Task instructions → Return every line of the records below verbatim, with no pictures in the copy.

Record extracts →
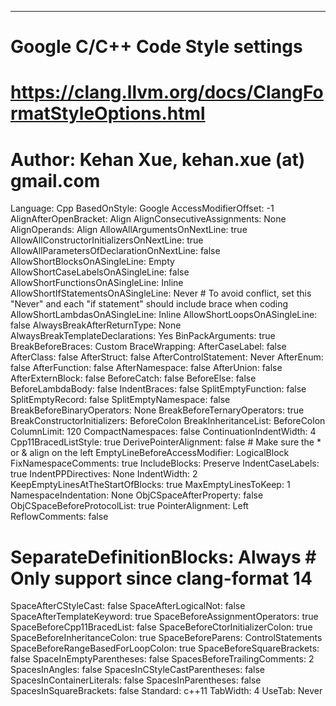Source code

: ---
# Google C/C++ Code Style settings
# https://clang.llvm.org/docs/ClangFormatStyleOptions.html
# Author: Kehan Xue, kehan.xue (at) gmail.com

Language: Cpp
BasedOnStyle: Google
AccessModifierOffset: -1
AlignAfterOpenBracket: Align
AlignConsecutiveAssignments: None
AlignOperands: Align
AllowAllArgumentsOnNextLine: true
AllowAllConstructorInitializersOnNextLine: true
AllowAllParametersOfDeclarationOnNextLine: false
AllowShortBlocksOnASingleLine: Empty
AllowShortCaseLabelsOnASingleLine: false
AllowShortFunctionsOnASingleLine: Inline
AllowShortIfStatementsOnASingleLine: Never  # To avoid conflict, set this "Never" and each "if statement" should include brace when coding
AllowShortLambdasOnASingleLine: Inline
AllowShortLoopsOnASingleLine: false
AlwaysBreakAfterReturnType: None
AlwaysBreakTemplateDeclarations: Yes
BinPackArguments: true
BreakBeforeBraces: Custom
BraceWrapping:
  AfterCaseLabel: false
  AfterClass: false
  AfterStruct: false
  AfterControlStatement: Never
  AfterEnum: false
  AfterFunction: false
  AfterNamespace: false
  AfterUnion: false
  AfterExternBlock: false
  BeforeCatch: false
  BeforeElse: false
  BeforeLambdaBody: false
  IndentBraces: false
  SplitEmptyFunction: false
  SplitEmptyRecord: false
  SplitEmptyNamespace: false
BreakBeforeBinaryOperators: None
BreakBeforeTernaryOperators: true
BreakConstructorInitializers: BeforeColon
BreakInheritanceList: BeforeColon
ColumnLimit: 120
CompactNamespaces: false
ContinuationIndentWidth: 4
Cpp11BracedListStyle: true
DerivePointerAlignment: false  # Make sure the * or & align on the left
EmptyLineBeforeAccessModifier: LogicalBlock
FixNamespaceComments: true
IncludeBlocks: Preserve
IndentCaseLabels: true
IndentPPDirectives: None
IndentWidth: 2
KeepEmptyLinesAtTheStartOfBlocks: true
MaxEmptyLinesToKeep: 1
NamespaceIndentation: None
ObjCSpaceAfterProperty: false
ObjCSpaceBeforeProtocolList: true
PointerAlignment: Left
ReflowComments: false
# SeparateDefinitionBlocks: Always   # Only support since clang-format 14
SpaceAfterCStyleCast: false
SpaceAfterLogicalNot: false
SpaceAfterTemplateKeyword: true
SpaceBeforeAssignmentOperators: true
SpaceBeforeCpp11BracedList: false
SpaceBeforeCtorInitializerColon: true
SpaceBeforeInheritanceColon: true
SpaceBeforeParens: ControlStatements
SpaceBeforeRangeBasedForLoopColon: true
SpaceBeforeSquareBrackets: false
SpaceInEmptyParentheses: false
SpacesBeforeTrailingComments: 2
SpacesInAngles: false
SpacesInCStyleCastParentheses: false
SpacesInContainerLiterals: false
SpacesInParentheses: false
SpacesInSquareBrackets: false
Standard: c++11
TabWidth: 4
UseTab: Never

Result for this task →
Source code

: ---
# Google C/C++ Code Style settings
# https://clang.llvm.org/docs/ClangFormatStyleOptions.html
# Author: Kehan Xue, kehan.xue (at) gmail.com

Language: Cpp
BasedOnStyle: Google
AccessModifierOffset: -1
AlignAfterOpenBracket: Align
AlignConsecutiveAssignments: None
AlignOperands: Align
AllowAllArgumentsOnNextLine: true
AllowAllConstructorInitializersOnNextLine: true
AllowAllParametersOfDeclarationOnNextLine: false
AllowShortBlocksOnASingleLine: Empty
AllowShortCaseLabelsOnASingleLine: false
AllowShortFunctionsOnASingleLine: Inline
AllowShortIfStatementsOnASingleLine: Never  # To avoid conflict, set this "Never" and each "if statement" should include brace when coding
AllowShortLambdasOnASingleLine: Inline
AllowShortLoopsOnASingleLine: false
AlwaysBreakAfterReturnType: None
AlwaysBreakTemplateDeclarations: Yes
BinPackArguments: true
BreakBeforeBraces: Custom
BraceWrapping:
  AfterCaseLabel: false
  AfterClass: false
  AfterStruct: false
  AfterControlStatement: Never
  AfterEnum: false
  AfterFunction: false
  AfterNamespace: false
  AfterUnion: false
  AfterExternBlock: false
  BeforeCatch: false
  BeforeElse: false
  BeforeLambdaBody: false
  IndentBraces: false
  SplitEmptyFunction: false
  SplitEmptyRecord: false
  SplitEmptyNamespace: false
BreakBeforeBinaryOperators: None
BreakBeforeTernaryOperators: true
BreakConstructorInitializers: BeforeColon
BreakInheritanceList: BeforeColon
ColumnLimit: 120
CompactNamespaces: false
ContinuationIndentWidth: 4
Cpp11BracedListStyle: true
DerivePointerAlignment: false  # Make sure the * or & align on the left
EmptyLineBeforeAccessModifier: LogicalBlock
FixNamespaceComments: true
IncludeBlocks: Preserve
IndentCaseLabels: true
IndentPPDirectives: None
IndentWidth: 2
KeepEmptyLinesAtTheStartOfBlocks: true
MaxEmptyLinesToKeep: 1
NamespaceIndentation: None
ObjCSpaceAfterProperty: false
ObjCSpaceBeforeProtocolList: true
PointerAlignment: Left
ReflowComments: false
# SeparateDefinitionBlocks: Always   # Only support since clang-format 14
SpaceAfterCStyleCast: false
SpaceAfterLogicalNot: false
SpaceAfterTemplateKeyword: true
SpaceBeforeAssignmentOperators: true
SpaceBeforeCpp11BracedList: false
SpaceBeforeCtorInitializerColon: true
SpaceBeforeInheritanceColon: true
SpaceBeforeParens: ControlStatements
SpaceBeforeRangeBasedForLoopColon: true
SpaceBeforeSquareBrackets: false
SpaceInEmptyParentheses: false
SpacesBeforeTrailingComments: 2
SpacesInAngles: false
SpacesInCStyleCastParentheses: false
SpacesInContainerLiterals: false
SpacesInParentheses: false
SpacesInSquareBrackets: false
Standard: c++11
TabWidth: 4
UseTab: Never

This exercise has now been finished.